0

I have a CSV that contains timestamps in the following formats:

yyyy-MM-dd HH:mm:ssX

yyyy-MM-dd HH:mm:ss.SX

yyyy-MM-dd HH:mm:ss.SSX

yyyy-MM-dd HH:mm:ss.SSSX

yyyy-MM-dd HH:mm:ss.SSSSX

yyyy-MM-dd HH:mm:ss.SSSSSX

yyyy-MM-dd HH:mm:ss.SSSSSSX

How can I parse a string that could contain any one of the above formats?
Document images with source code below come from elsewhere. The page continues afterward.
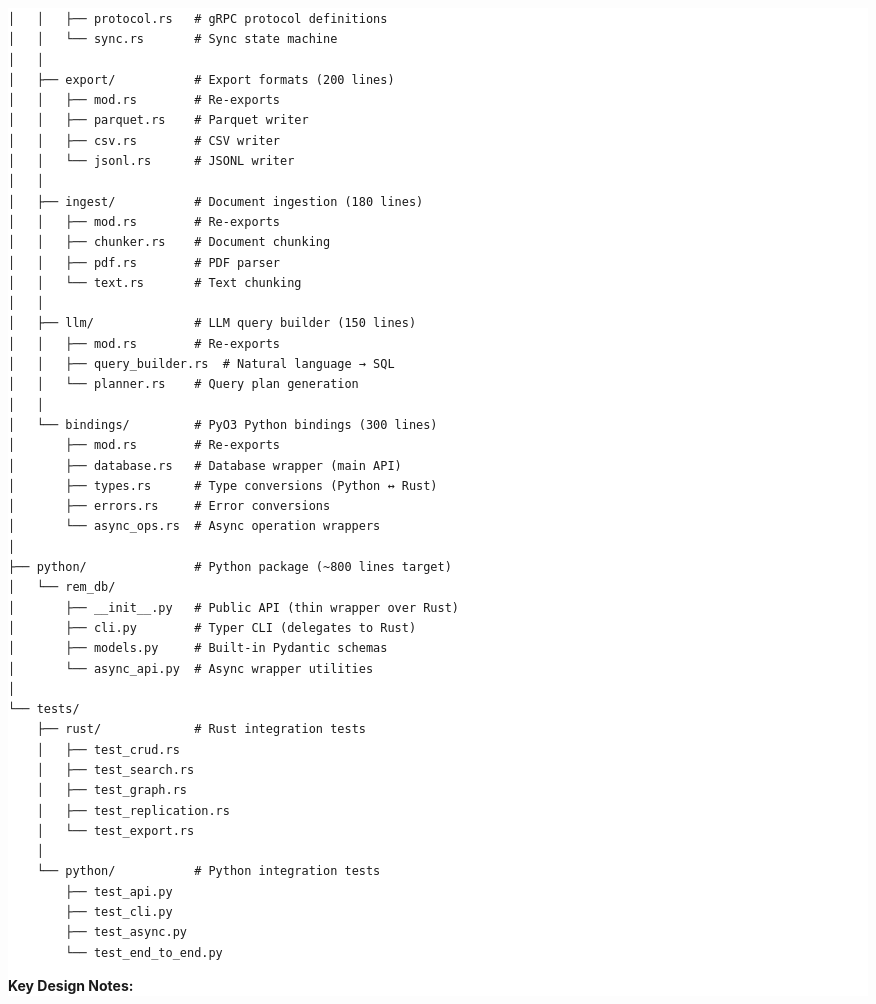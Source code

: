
 ```
│   │   ├── protocol.rs   # gRPC protocol definitions
│   │   └── sync.rs       # Sync state machine
│   │
│   ├── export/           # Export formats (200 lines)
│   │   ├── mod.rs        # Re-exports
│   │   ├── parquet.rs    # Parquet writer
│   │   ├── csv.rs        # CSV writer
│   │   └── jsonl.rs      # JSONL writer
│   │
│   ├── ingest/           # Document ingestion (180 lines)
│   │   ├── mod.rs        # Re-exports
│   │   ├── chunker.rs    # Document chunking
│   │   ├── pdf.rs        # PDF parser
│   │   └── text.rs       # Text chunking
│   │
│   ├── llm/              # LLM query builder (150 lines)
│   │   ├── mod.rs        # Re-exports
│   │   ├── query_builder.rs  # Natural language → SQL
│   │   └── planner.rs    # Query plan generation
│   │
│   └── bindings/         # PyO3 Python bindings (300 lines)
│       ├── mod.rs        # Re-exports
│       ├── database.rs   # Database wrapper (main API)
│       ├── types.rs      # Type conversions (Python ↔ Rust)
│       ├── errors.rs     # Error conversions
│       └── async_ops.rs  # Async operation wrappers
│
├── python/               # Python package (~800 lines target)
│   └── rem_db/
│       ├── __init__.py   # Public API (thin wrapper over Rust)
│       ├── cli.py        # Typer CLI (delegates to Rust)
│       ├── models.py     # Built-in Pydantic schemas
│       └── async_api.py  # Async wrapper utilities
│
└── tests/
    ├── rust/             # Rust integration tests
    │   ├── test_crud.rs
    │   ├── test_search.rs
    │   ├── test_graph.rs
    │   ├── test_replication.rs
    │   └── test_export.rs
    │
    └── python/           # Python integration tests
        ├── test_api.py
        ├── test_cli.py
        ├── test_async.py
        └── test_end_to_end.py
```

**Key Design Notes:**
The following code can parse the timestamp when 3-6 nanoseconds are present, but fails when the nano seconds aren't present or are less than 3:

String time = "2018-11-02 11:39:03.0438-04";
DateFormat sdf = new SimpleDateFormat("yyyy-MM-dd HH:mm:ss.SSSSSSX");            
Date date = sdf.parse(time);
System.out.println("Date and Time: " + date.getTime());

I currently have a method that iterates from 0-6 and generates a string with a number of "S" equal to the value of the iterated variable. The method attempts to parse the string within a try/catch until the string is successfully parsed. For example, the string 2018-11-02 11:39:03.0438-04 will attempt to be parsed five times before being successful.

The CSV is an export of a PostgreSQL table that has columns with type TIMESTAMP WITH TIME ZONE and appears to cut off trailing "0" nanosecond places.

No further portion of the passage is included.